So, she starts out with some fairly innocent stories, mostly of the “that is so cute!” variety, and, at first, it’s all well and good, with everybody chuckling here and there. Bit by bit, however, Maman starts edging into the danger zone with stories that are a little cringe-worthy. Still nothing lethal, but warning signs are going off in my head. And then she launches into one of the stories that makes me insane.
The One with the Cactus.
Some background: It was about 1972 or 1973, somewhere in there. Maman and Dad had just bought a new house, WAY on the outskirts of Broken Arrow, Oklahoma. (We actually had a route and box number as an address, okay? This was seriously out in the country.

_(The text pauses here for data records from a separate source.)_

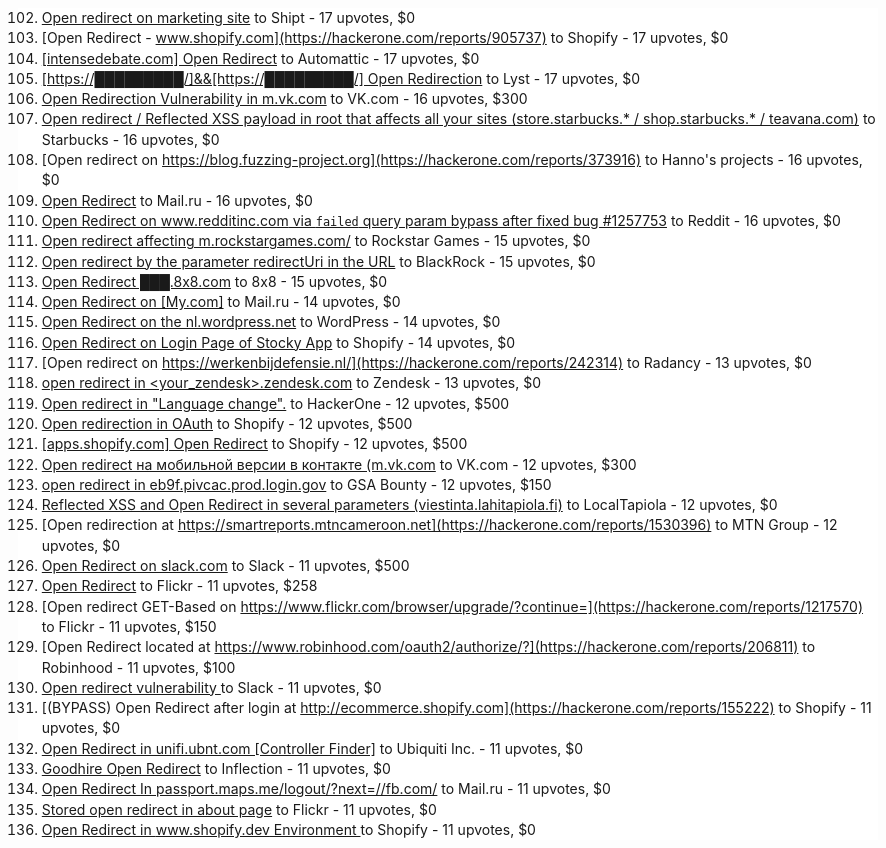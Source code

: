 102. [Open redirect on marketing site](https://hackerone.com/reports/219447) to Shipt - 17 upvotes, $0
103. [Open Redirect - www.shopify.com](https://hackerone.com/reports/905737) to Shopify - 17 upvotes, $0
104. [[intensedebate.com] Open Redirect](https://hackerone.com/reports/1050193) to Automattic - 17 upvotes, $0
105. [[https://█████████/]&&[https://█████████/] Open Redirection](https://hackerone.com/reports/537047) to Lyst - 17 upvotes, $0
106. [Open Redirection Vulnerability in m.vk.com](https://hackerone.com/reports/347645) to VK.com - 16 upvotes, $300
107. [Open redirect / Reflected XSS payload in root that affects all your sites (store.starbucks.* / shop.starbucks.* / teavana.com)](https://hackerone.com/reports/196846) to Starbucks - 16 upvotes, $0
108. [Open redirect on https://blog.fuzzing-project.org](https://hackerone.com/reports/373916) to Hanno's projects - 16 upvotes, $0
109. [Open Redirect](https://hackerone.com/reports/726375) to Mail.ru - 16 upvotes, $0
110. [Open Redirect on www.redditinc.com via `failed` query param bypass after fixed bug #1257753](https://hackerone.com/reports/1285081) to Reddit - 16 upvotes, $0
111. [Open redirect affecting  m.rockstargames.com/](https://hackerone.com/reports/781718) to Rockstar Games - 15 upvotes, $0
112. [Open redirect by the parameter redirectUri in the URL](https://hackerone.com/reports/1250758) to BlackRock - 15 upvotes, $0
113. [Open Redirect ███.8x8.com](https://hackerone.com/reports/1637571) to 8x8 - 15 upvotes, $0
114. [Open Redirect on [My.com]](https://hackerone.com/reports/244721) to Mail.ru - 14 upvotes, $0
115. [Open Redirect on the nl.wordpress.net](https://hackerone.com/reports/309058) to WordPress - 14 upvotes, $0
116. [Open Redirect on Login Page of Stocky App](https://hackerone.com/reports/1087189) to Shopify - 14 upvotes, $0
117. [Open redirect on https://werkenbijdefensie.nl/](https://hackerone.com/reports/242314) to Radancy - 13 upvotes, $0
118. [open redirect in \<your_zendesk\>.zendesk.com](https://hackerone.com/reports/99516) to Zendesk - 13 upvotes, $0
119. [Open redirect in "Language change".](https://hackerone.com/reports/52035) to HackerOne - 12 upvotes, $500
120. [Open redirection in OAuth](https://hackerone.com/reports/55525) to Shopify - 12 upvotes, $500
121. [[apps.shopify.com] Open Redirect](https://hackerone.com/reports/160047) to Shopify - 12 upvotes, $500
122. [Open redirect на мобильной версии в контакте (m.vk.com](https://hackerone.com/reports/456963) to VK.com - 12 upvotes, $300
123. [open redirect in eb9f.pivcac.prod.login.gov](https://hackerone.com/reports/798742) to GSA Bounty - 12 upvotes, $150
124. [Reflected XSS and Open Redirect in several parameters (viestinta.lahitapiola.fi)](https://hackerone.com/reports/191387) to LocalTapiola - 12 upvotes, $0
125. [Open redirection at https://smartreports.mtncameroon.net](https://hackerone.com/reports/1530396) to MTN Group - 12 upvotes, $0
126. [Open Redirect on slack.com](https://hackerone.com/reports/140447) to Slack - 11 upvotes, $500
127. [Open Redirect](https://hackerone.com/reports/1581258) to Flickr - 11 upvotes, $258
128. [Open redirect GET-Based on https://www.flickr.com/browser/upgrade/?continue=](https://hackerone.com/reports/1217570) to Flickr - 11 upvotes, $150
129. [Open Redirect located at https://www.robinhood.com/oauth2/authorize/?](https://hackerone.com/reports/206811) to Robinhood - 11 upvotes, $100
130. [Open redirect vulnerability ](https://hackerone.com/reports/2731) to Slack - 11 upvotes, $0
131. [(BYPASS) Open Redirect after login at http://ecommerce.shopify.com](https://hackerone.com/reports/155222) to Shopify - 11 upvotes, $0
132. [Open Redirect in unifi.ubnt.com [Controller Finder]](https://hackerone.com/reports/141355) to Ubiquiti Inc. - 11 upvotes, $0
133. [Goodhire Open Redirect](https://hackerone.com/reports/277078) to Inflection - 11 upvotes, $0
134. [Open Redirect In passport.maps.me/logout/?next=//fb.com/](https://hackerone.com/reports/448841) to Mail.ru - 11 upvotes, $0
135. [Stored open redirect in about page](https://hackerone.com/reports/979375) to Flickr - 11 upvotes, $0
136. [Open Redirect in  www.shopify.dev Environment ](https://hackerone.com/reports/842035) to Shopify - 11 upvotes, $0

Gravel roads and people with no teeth, that sort of thing.)
As would anyone who had just purchased a new home, Dad wanted to pretty the place up with some landscaping. And Dad decided to go the Southwestern route, with lots of cacti and yucca plants. Dad also believed that children qualified as unpaid workers who must toil at manual labor based on the whims of the parents who had brought them into this world.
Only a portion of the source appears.